Auch Hugo Ball schwebt schon im All
Am 24. Februar 2005 gab es im Hessischen Literaturforum im Mousonturm in Frankfurt am Main eine Veranstaltung mit dem wohlklingenden Titel "Auch Hugo Ball schwebt schon im All". Dort habe ich zusammen mit anderen selbst gelesen, denn es ging - so der Untertitel - um "Texte aus kreativen Schreibwerkstätten". Nur mit Hugo Ball hatte diese Veranstaltung überhaupt nichts zu tun gehabt. Also wer ist Hugo Ball? Wer sich halbwegs mit Kunst beschäftigt, bringt diesen Namen vielleicht noch mit dem Dadaismus, dem "Cabaret Voltaire" in Zürich in den 1910er Jahren in Verbindung. Aber das war es dann meist auch schon gewesen.
Das vorliegende Buch ist mit über sieben hundert Seiten in gebundener Form sehr umfangreich. Es umfasst neben der eigentlichen "Flucht", die im Januar 1927 erschienen ist, also acht Monate vor Balls frühem Tod, 28 Fragmente von Typoskriptseiten, die nur als Kopie erhalten sind (es wurden nur die ausgewählt, die einen Bezug zur "Flucht" haben), sowie einem umfangreichen Anhang. Der Anhang besteht wiederum unter anderem aus zwei Vorworten zu früheren Ausgaben (eines von Hermann Hesse und eines von Emmy Ball-Hennings, der Lebensgefährtin und späteren Frau von Hugo Ball), zeitgenössischen Rezensionen, einem Kommentar und einem Nachwort. Ich bin kein Literaturwissenschaftler oder Philologe, habe aber den Eindruck, dass dieses Buch vollauf (literatur)wissenschaftlichen Standards genügt. Entsprechend umfangreich ist auch der Kommentar. Viele Details darin sind für den gemeinen Leser nicht so interessant. Aber ohne die zahlreichen Informationen zu (historischen) Begebenheiten, zu Autoren, Künstlern, Politikern etc. (insbesondere, wenn sie nach zirka ein hundert Jahren in Vergessenheit geraten sind), wäre die "Flucht" heutzutage schon schwer verständlich.

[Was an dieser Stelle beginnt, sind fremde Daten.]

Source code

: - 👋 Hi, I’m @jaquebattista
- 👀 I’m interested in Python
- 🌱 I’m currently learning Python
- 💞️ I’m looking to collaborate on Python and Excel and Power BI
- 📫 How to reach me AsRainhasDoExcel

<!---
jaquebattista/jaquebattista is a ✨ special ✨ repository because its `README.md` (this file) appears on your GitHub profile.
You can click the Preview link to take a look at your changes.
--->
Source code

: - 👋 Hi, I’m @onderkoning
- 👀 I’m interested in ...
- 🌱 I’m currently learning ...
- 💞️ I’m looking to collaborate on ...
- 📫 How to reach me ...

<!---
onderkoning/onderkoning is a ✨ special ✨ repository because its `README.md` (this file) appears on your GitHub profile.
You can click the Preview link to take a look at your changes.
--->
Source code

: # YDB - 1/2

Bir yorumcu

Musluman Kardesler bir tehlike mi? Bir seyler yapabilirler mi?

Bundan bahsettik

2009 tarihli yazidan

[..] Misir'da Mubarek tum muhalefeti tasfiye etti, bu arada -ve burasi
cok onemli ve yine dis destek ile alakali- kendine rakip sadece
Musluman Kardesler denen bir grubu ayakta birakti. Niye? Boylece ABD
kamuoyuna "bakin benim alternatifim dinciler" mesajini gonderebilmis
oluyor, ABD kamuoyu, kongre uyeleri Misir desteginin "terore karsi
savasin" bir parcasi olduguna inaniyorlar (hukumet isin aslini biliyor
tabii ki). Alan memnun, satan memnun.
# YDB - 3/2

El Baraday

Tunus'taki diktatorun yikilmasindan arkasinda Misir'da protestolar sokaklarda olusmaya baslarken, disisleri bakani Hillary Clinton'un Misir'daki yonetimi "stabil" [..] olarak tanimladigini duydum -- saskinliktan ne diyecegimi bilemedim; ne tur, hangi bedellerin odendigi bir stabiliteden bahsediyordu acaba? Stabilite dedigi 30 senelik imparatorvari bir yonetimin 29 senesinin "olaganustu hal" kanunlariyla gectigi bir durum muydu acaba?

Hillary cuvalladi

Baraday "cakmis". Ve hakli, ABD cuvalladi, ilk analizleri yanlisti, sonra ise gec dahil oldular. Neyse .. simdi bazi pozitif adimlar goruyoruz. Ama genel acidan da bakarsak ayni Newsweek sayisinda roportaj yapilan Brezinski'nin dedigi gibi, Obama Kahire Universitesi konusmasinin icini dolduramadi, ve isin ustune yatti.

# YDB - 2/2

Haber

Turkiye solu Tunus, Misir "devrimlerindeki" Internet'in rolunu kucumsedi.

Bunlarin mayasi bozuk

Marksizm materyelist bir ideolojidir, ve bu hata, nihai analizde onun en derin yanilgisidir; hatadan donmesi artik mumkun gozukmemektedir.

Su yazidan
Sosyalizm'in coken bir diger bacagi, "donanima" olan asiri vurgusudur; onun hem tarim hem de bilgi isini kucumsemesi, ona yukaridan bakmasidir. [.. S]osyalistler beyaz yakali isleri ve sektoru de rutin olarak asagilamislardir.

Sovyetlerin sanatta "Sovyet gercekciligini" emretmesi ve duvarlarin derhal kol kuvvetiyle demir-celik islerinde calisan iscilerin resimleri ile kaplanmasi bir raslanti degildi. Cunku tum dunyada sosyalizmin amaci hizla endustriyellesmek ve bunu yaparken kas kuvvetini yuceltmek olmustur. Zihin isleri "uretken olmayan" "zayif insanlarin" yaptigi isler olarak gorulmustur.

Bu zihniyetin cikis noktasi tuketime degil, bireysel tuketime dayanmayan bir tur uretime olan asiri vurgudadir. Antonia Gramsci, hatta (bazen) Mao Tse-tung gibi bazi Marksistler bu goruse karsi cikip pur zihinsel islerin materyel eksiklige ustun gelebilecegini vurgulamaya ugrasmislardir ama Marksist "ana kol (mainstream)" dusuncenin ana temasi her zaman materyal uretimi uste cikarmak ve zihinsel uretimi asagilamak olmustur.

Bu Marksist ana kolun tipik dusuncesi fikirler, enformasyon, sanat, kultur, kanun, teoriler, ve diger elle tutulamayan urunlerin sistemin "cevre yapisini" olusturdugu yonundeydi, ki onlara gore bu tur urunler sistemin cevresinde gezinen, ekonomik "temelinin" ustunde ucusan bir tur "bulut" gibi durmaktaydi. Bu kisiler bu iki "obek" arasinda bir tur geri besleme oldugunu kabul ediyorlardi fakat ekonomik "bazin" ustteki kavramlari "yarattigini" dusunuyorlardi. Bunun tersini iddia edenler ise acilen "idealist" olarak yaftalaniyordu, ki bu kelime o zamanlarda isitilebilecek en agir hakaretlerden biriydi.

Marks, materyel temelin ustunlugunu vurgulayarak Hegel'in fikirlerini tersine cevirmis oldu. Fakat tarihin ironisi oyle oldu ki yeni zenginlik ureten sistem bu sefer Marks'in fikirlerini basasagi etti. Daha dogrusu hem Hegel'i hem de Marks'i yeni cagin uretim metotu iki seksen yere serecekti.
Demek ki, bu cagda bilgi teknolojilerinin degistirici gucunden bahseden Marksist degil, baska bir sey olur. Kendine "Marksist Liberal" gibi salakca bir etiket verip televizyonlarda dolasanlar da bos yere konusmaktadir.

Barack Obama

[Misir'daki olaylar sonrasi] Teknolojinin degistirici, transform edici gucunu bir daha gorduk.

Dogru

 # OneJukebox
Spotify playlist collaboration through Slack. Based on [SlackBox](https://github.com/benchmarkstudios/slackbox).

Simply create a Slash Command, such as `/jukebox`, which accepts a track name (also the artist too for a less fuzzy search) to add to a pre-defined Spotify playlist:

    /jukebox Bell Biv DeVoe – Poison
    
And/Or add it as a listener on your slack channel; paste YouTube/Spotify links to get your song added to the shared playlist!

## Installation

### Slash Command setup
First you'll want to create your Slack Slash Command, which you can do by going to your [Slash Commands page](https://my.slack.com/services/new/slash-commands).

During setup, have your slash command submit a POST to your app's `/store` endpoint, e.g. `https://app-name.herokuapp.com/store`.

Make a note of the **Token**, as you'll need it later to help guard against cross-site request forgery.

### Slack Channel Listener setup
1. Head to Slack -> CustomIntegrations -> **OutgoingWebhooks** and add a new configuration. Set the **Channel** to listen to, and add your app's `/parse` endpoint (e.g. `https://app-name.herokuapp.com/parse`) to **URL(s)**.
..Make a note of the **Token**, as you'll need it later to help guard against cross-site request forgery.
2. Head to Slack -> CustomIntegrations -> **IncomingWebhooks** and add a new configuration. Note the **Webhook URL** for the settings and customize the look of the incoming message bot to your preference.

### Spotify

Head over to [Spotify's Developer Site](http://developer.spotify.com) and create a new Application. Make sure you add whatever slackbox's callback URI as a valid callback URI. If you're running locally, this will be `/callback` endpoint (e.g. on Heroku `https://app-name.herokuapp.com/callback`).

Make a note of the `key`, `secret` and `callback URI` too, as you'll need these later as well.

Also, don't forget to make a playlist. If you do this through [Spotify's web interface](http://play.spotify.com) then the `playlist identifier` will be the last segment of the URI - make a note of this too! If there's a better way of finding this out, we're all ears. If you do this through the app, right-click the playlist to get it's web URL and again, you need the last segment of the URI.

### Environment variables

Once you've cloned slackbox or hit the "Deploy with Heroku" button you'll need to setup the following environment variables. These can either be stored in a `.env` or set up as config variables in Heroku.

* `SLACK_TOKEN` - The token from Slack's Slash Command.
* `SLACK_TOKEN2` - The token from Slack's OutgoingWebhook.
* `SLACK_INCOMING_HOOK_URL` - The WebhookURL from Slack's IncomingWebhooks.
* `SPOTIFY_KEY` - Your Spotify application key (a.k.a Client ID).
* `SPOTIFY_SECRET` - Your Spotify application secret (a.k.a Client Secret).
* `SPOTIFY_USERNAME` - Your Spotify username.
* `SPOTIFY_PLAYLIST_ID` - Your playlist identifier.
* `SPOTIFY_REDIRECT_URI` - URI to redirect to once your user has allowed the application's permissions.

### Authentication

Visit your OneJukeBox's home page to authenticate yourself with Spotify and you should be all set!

Emmy Ball-Hennings hat in ihrem Vorwort den Aufbau und prinzipiellen Inhalt der "Flucht" gut beschrieben: "Man kann in Kürze angeben, dass sich Hugo Balls 'Flucht' in drei Etappen vollzieht. Im ersten Teil 'Die Kulisse' entflieht er dem Theater, der Scheinwelt. Im andern Abschnitt 'Wort und Bild' setzt er sich mit verschiedenen Kunstrichtungen auseinander, vom Impressionismus zum Expressionismus und über den Dadaismus hinwegsteigend. Nach diesem kommt er zur Politik, und dies ist der dritte Teil des Buches. 'Von Gottes- und Menschenrechten' heißt das Kapitel. Der Ausklang ist 'Die Flucht zum Grunde'. Die Hinwendung zur Kirche, zum rein geistigen Leben, das zugleich Askese und Mystik umfaßt."
In diesem ersten Kapitel "Die Kulisse", tagebuchmäßig notiert, umfaßt es größtenteils die Zeit vor Ausbruch des Ersten Weltkriegs. Zu dieser Zeit war Ball noch sehr angetan vom Theater: "Das Theater allein ist imstande, die neue Gesellschaft zu formen." Später hat er seine Meinung komplett geändert. Zu Leontine Sagan hat er einmal geäußert: "Das Theater? Glaubst Du wirklich noch an diesen Popanz [...]?"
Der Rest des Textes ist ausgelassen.